Another defender, Latvian under-21 international Toms Rajeckis (Latvian Tom) also signed on. Latvian Tom is just 17 but is already a fantastic player at this level and I would back him to remain at the club for a few years, especially if we can turn fully professional (although he has been at the club one day and already half of his attributes are dropping – we need better facilities and coaches!).
One big singing this year is the Norwegian right-midfielder, Mohammed Elyounoussi (Norwegian Mo). He is versatile, being capable of playing on both wings as well as up front, and he offers us a fantastic option going forwards that we just didn’t have last year. A signing I am very pleased with, he will be a big player for us.

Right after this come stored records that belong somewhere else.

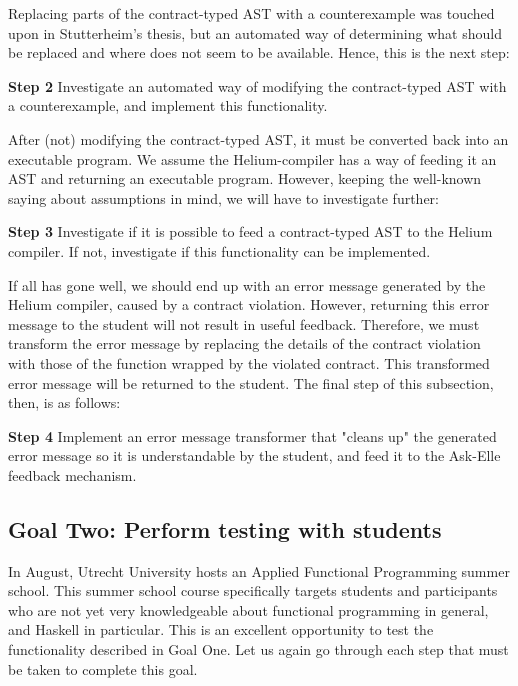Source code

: \documentclass[10pt]{report}
\begin{document}
Replacing parts of the contract-typed AST with a counterexample was touched upon in Stutterheim's thesis, but an automated way of determining what should be replaced and where does not seem to be available.
Hence, this  is the next step:
\begin{description}
	\item{\textbf{Step 2}} Investigate an automated way of modifying the contract-typed AST with a counterexample, and implement this functionality.
\end{description}

After (not) modifying the contract-typed AST, it must be converted back into an executable program.
We assume the Helium-compiler has a way of feeding it an AST and returning an executable program.
However, keeping the well-known saying about assumptions in mind, we will have to investigate further:

\begin{description}
	\item{\textbf{Step 3}} Investigate if it is possible to feed a contract-typed AST to the Helium compiler. If not, investigate if this functionality can be implemented.
\end{description}

If all has gone well, we should end up with an error message generated by the Helium compiler, caused by a contract violation.
However, returning this error message to the student will not result in useful feedback.
Therefore, we must transform the error message by replacing the details of the contract violation with those of the function wrapped by the violated contract.
This transformed error message will be returned to the student. The final step of this subsection, then, is as follows:

\begin{description}
	\item{\textbf{Step 4}} Implement an error message transformer that "cleans up" the generated error message so it is understandable by the student, and feed it to the Ask-Elle feedback mechanism.
\end{description}

\subsection{Goal Two: Perform testing with students}

In August, Utrecht University hosts an Applied Functional Programming summer school.
This summer school course specifically targets students and participants who are not yet very knowledgeable about functional programming in general, and Haskell in particular.
This is an excellent opportunity to test the functionality described in Goal One.
Let us again go through each step that must be taken to complete this goal.
\end{document}
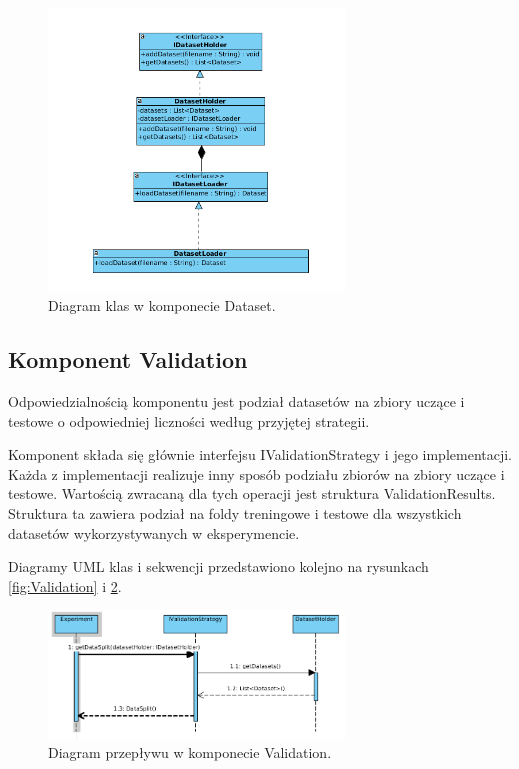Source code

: \documentclass[12pt]{article}
\begin{document}
\begin{figure}[!h]
\centering
	\includegraphics[width=0.7\textwidth]{img/class_diagrams/dataset.png}
	\caption{Diagram klas w komponecie Dataset.}
	\label{fig:classDataset}
\end{figure}
\newpage

\subsection{Komponent Validation}

Odpowiedzialnością komponentu jest podział datasetów na zbiory uczące i testowe o odpowiedniej liczności według przyjętej strategii.

Komponent składa się głównie interfejsu IValidationStrategy i jego implementacji. Każda z implementacji realizuje inny sposób podziału zbiorów na zbiory uczące i testowe. Wartością zwracaną dla tych operacji jest struktura ValidationResults. Struktura ta zawiera podział na foldy treningowe i testowe dla wszystkich datasetów wykorzystywanych w eksperymencie. 

Diagramy UML klas i sekwencji przedstawiono kolejno na rysunkach \ref{fig:Validation} i \ref{fig:sequenceValidation}.

\begin{figure}[!h]
	\centering
	\includegraphics[width=0.7\textwidth]{img/sequenceValidation.png}
	\caption{Diagram przepływu w komponecie Validation.}
	\label{fig:sequenceValidation}
\end{figure}
\end{document}
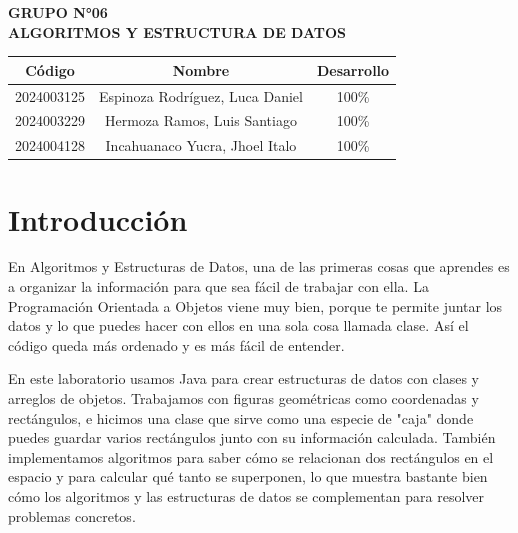 \documentclass[12pt]{article}
\newcommand{\curso}{Algoritmos y Estructura de Datos}
\newcommand{\Ngrupo}{06}
\begin{document}
\setlength{\headheight}{15pt} %


\begin{center}
{\large\textbf{GRUPO N°\Ngrupo}} \\
{\large\textbf{\MakeTextUppercase{\curso}}} \\
\end{center}
\begin{table}[h]
    \centering
    \begin{tabular}{|c|c|c|}
        \hline
        \textbf{Código} & \textbf{Nombre} & \textbf{Desarrollo} \\ \hline
      2024003125 & Espinoza Rodríguez, Luca Daniel & 100\% \\ \hline
      2024003229 & Hermoza Ramos, Luis Santiago & 100\% \\ \hline
      2024004128 & Incahuanaco Yucra, Jhoel Italo & 100\% \\ \hline
      
    \end{tabular}
\end{table}


\newpage
\renewcommand{\contentsname}{Índice de Contenidos}
\tableofcontents



\newpage


\section{Introducción}
En Algoritmos y Estructuras de Datos, una de las primeras cosas que
aprendes es a organizar la información para que sea fácil de trabajar
con ella. La Programación Orientada a Objetos viene muy
bien, porque te permite juntar los datos y lo que puedes hacer con
ellos en una sola cosa llamada clase. Así el código queda más ordenado
y es más fácil de entender.

\noindent En este laboratorio usamos Java para
crear estructuras de datos con clases y arreglos de
objetos. Trabajamos con figuras geométricas como coordenadas y
rectángulos, e hicimos una clase que sirve como una especie de "caja"
donde puedes guardar varios rectángulos junto con su información
calculada. También implementamos algoritmos para saber cómo se
relacionan dos rectángulos en el espacio y para calcular qué tanto se
superponen, lo que muestra bastante bien cómo los algoritmos y las
estructuras de datos se complementan para resolver problemas
concretos.
\end{document}
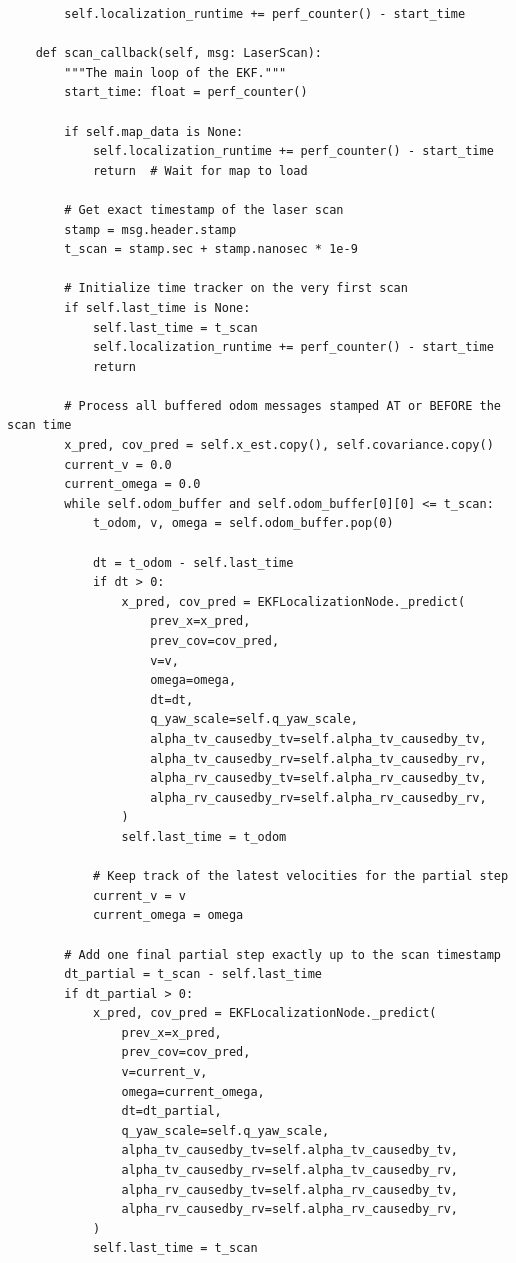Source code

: \begin{verbatim}
        self.localization_runtime += perf_counter() - start_time

    def scan_callback(self, msg: LaserScan):
        """The main loop of the EKF."""
        start_time: float = perf_counter()

        if self.map_data is None:
            self.localization_runtime += perf_counter() - start_time
            return  # Wait for map to load

        # Get exact timestamp of the laser scan
        stamp = msg.header.stamp
        t_scan = stamp.sec + stamp.nanosec * 1e-9

        # Initialize time tracker on the very first scan
        if self.last_time is None:
            self.last_time = t_scan
            self.localization_runtime += perf_counter() - start_time
            return

        # Process all buffered odom messages stamped AT or BEFORE the scan time
        x_pred, cov_pred = self.x_est.copy(), self.covariance.copy()
        current_v = 0.0
        current_omega = 0.0
        while self.odom_buffer and self.odom_buffer[0][0] <= t_scan:
            t_odom, v, omega = self.odom_buffer.pop(0)

            dt = t_odom - self.last_time
            if dt > 0:
                x_pred, cov_pred = EKFLocalizationNode._predict(
                    prev_x=x_pred,
                    prev_cov=cov_pred,
                    v=v,
                    omega=omega,
                    dt=dt,
                    q_yaw_scale=self.q_yaw_scale,
                    alpha_tv_causedby_tv=self.alpha_tv_causedby_tv,
                    alpha_tv_causedby_rv=self.alpha_tv_causedby_rv,
                    alpha_rv_causedby_tv=self.alpha_rv_causedby_tv,
                    alpha_rv_causedby_rv=self.alpha_rv_causedby_rv,
                )
                self.last_time = t_odom

            # Keep track of the latest velocities for the partial step
            current_v = v
            current_omega = omega

        # Add one final partial step exactly up to the scan timestamp
        dt_partial = t_scan - self.last_time
        if dt_partial > 0:
            x_pred, cov_pred = EKFLocalizationNode._predict(
                prev_x=x_pred,
                prev_cov=cov_pred,
                v=current_v,
                omega=current_omega,
                dt=dt_partial,
                q_yaw_scale=self.q_yaw_scale,
                alpha_tv_causedby_tv=self.alpha_tv_causedby_tv,
                alpha_tv_causedby_rv=self.alpha_tv_causedby_rv,
                alpha_rv_causedby_tv=self.alpha_rv_causedby_tv,
                alpha_rv_causedby_rv=self.alpha_rv_causedby_rv,
            )
            self.last_time = t_scan


\end{verbatim}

With Gareth Seddon, Jamil Adam, David MacMillan and the injured Marc Hughes, we had a decent front line, but given the injury issues we had last year I thought it would be prudent to sign just one more striker to cover for the inevitable injury crisis. Wade Small is a much better striker than Adam and Hughes and will be a big player this season.
Left midfield was also a trouble position for me this year and it took me right up until the day before the start of the season to secure someone to play there. Scott Brown is a decent, if uninspiring player. I think he will likely be back up to Norwegian Mo. Although he isn’t the best player, he is decent enough and will do a job when called upon.
Finally, I signed Yannick Texeira Barbosa, the player I looked at this time last year. He is a fantastic talent and can play in the centre or on the right of midfield. His pace is good and he can score a decent long-shot. Let’s hope he pulls a few out of the bag in a Weston shirt..!
With all the new signings, I thought I would show you my preferred formation for the upcoming season, of course playing 4-4-2.
It is a team that can be deadly going forward (when Big Cherno isn’t offside) and is far more solid at the back when compared with last season. In pre-season, despite playing a host of ridiculously tough teams, we did not get embarrassed. We used the bigger games to gain fitness and team spirit (and money) whilst taking the smaller games a bit more seriously. We, of course, got our customary 1-0 win over Blackburn, as well as thumping my hometown club Chippenham Town 4-0. All of this earned over £120,000 for the club, which has gone a long way to staving off a visit from the debt collectors.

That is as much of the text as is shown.